Por mais que se queira limitar aos últimos 15 anos a ruína da integridade e da ética como referências fundamentais nas relações políticas e em parte do mundo dos negócios no Brasil, tomo a liberdade de convidar — a todos — a uma reflexão mais retrospectiva e realista. Creio que esse período marcou um agravamento gigantesco do ambiente nesse aspecto. Entretanto, é óbvio que a corrupção é parte integrante da vida política nacional pelo menos desde a proclamação da República, em 1889. Alguns autores relatam até que essa realidade já se fazia presente ao longo do Império.
A Lava Jato, ao lado de outras operações deflagradas nos últimos tempos, atingiu em cheio aqueles que insistiam em um projeto de poder político de mais longo alcance, convencidos estavam de que a sociedade continuaria a aceitar, passivamente, a deterioração nas dimensões da ética e da integridade moral em tão avassaladora velocidade.

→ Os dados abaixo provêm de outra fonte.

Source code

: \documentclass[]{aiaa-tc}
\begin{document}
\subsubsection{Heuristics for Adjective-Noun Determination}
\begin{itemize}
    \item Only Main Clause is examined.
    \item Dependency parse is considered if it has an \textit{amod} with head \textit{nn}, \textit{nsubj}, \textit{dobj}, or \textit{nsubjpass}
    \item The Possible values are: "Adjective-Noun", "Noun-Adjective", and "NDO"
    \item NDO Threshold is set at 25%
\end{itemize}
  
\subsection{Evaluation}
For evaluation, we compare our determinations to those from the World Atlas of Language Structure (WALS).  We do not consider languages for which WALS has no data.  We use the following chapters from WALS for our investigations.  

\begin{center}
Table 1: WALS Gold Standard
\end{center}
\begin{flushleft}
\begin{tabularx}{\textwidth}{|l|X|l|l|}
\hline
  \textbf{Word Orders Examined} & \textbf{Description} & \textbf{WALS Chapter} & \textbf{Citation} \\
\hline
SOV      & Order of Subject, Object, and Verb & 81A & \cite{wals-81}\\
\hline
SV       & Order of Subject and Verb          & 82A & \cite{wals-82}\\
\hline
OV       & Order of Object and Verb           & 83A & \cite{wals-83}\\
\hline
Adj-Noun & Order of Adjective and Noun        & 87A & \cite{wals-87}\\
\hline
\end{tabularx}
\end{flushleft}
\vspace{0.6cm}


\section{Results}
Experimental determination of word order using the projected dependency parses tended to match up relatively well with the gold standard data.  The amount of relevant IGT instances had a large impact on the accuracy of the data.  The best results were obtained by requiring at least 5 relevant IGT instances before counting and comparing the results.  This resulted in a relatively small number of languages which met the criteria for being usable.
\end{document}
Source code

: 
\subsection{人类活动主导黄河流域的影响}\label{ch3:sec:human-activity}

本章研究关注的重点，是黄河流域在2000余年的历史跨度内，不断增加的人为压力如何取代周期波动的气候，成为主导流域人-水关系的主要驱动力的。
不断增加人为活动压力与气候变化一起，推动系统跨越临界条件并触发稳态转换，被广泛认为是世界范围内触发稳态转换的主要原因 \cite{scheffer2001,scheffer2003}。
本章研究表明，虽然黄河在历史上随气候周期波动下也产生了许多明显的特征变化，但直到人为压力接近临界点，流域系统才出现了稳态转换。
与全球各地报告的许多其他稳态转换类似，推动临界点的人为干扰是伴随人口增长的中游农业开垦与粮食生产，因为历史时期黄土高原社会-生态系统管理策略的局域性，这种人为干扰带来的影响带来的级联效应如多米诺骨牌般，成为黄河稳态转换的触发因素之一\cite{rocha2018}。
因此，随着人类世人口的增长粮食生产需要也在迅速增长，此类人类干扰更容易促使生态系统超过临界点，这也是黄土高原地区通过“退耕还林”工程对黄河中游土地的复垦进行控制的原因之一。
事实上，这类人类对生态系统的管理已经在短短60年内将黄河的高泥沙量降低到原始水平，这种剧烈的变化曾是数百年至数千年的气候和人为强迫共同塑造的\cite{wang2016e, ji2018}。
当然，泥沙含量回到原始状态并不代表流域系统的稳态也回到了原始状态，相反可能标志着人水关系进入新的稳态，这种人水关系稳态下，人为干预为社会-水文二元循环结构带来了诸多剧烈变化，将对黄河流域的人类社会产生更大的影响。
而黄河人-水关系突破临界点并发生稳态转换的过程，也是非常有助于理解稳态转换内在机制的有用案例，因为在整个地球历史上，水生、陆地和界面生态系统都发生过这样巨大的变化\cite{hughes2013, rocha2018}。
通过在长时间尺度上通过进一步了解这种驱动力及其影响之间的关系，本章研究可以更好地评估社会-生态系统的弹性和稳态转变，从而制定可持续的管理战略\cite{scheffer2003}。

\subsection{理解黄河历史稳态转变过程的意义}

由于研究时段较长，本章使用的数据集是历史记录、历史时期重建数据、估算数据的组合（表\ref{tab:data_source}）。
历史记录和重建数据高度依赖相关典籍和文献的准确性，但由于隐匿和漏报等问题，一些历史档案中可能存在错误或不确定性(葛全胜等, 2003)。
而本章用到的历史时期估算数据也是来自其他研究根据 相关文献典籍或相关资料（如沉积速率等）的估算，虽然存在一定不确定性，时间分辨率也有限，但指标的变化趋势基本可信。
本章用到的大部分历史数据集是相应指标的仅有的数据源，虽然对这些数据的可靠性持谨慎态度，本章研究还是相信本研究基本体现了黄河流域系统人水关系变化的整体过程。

Mas sinais que vêm de variadas partes me atormentam. Decisões judiciais que pasmam. Atos do Poder Executivo que nos põem em alerta. E deliberações legislativas na Câmara dos Deputados que, decididamente, causam enorme choque.
Um exemplo da ação estarrecedora do Legislativo apresento a seguir. A Lei 13.303/16, conhecida como Lei das Estatais, chegou com novidades que tinham a cor da reação legítima da sociedade aos desmandos de natureza política que a práxis tradicional nos fez acostumados, e até mesmo reféns. Com essa lei, a sociedade lograva dizer “não” às nomeações de caráter político, assegurando os objetivos da qualificação e da independência. Mesmo que eu não a considere plenamente capaz de produzir eficácia e blindagem absolutas, é fato que a Lei das Estatais coíbe a “feira” de trocas de favores políticos e auto benesses por via de nomeações para cargos executivos e de conselhos de administração em empresas controladas pela União. E, aqui, cabe destacar o progresso que já se nota na escolha dos ocupantes de assentos em conselhos de administração de grandes empresas estatais, inclusive a Petrobras.
Pois bem. Recentemente, a comissão especial da Câmara dos Deputados que se dedica ao Projeto da Lei Geral de Agências Reguladoras (PL 6.621/16) propôs a revogação das disposições da Lei das Estatais que tratam justamente das vedações por ela mesma instituídas. Em outras palavras: o Legislativo postula a transfiguração, negando àquela lei seus próprios objetivos originais. Convenhamos que isso soa como uma reação cuidadosamente arquitetada para destruir a blindagem — que era uma vitória da sociedade.
O episódio denota a existência de um abismo gigantesco entre o que os brasileiros demandam e o que, parece, a classe política lê. É como se o Waze indicasse a um motorista a Via Dutra para ir de São Paulo ao Rio de Janeiro e o usuário optasse pela Rodovia Régis Bittencourt. Pior: com o motorista sabendo que a rota escolhida não o levará ao destino desejado.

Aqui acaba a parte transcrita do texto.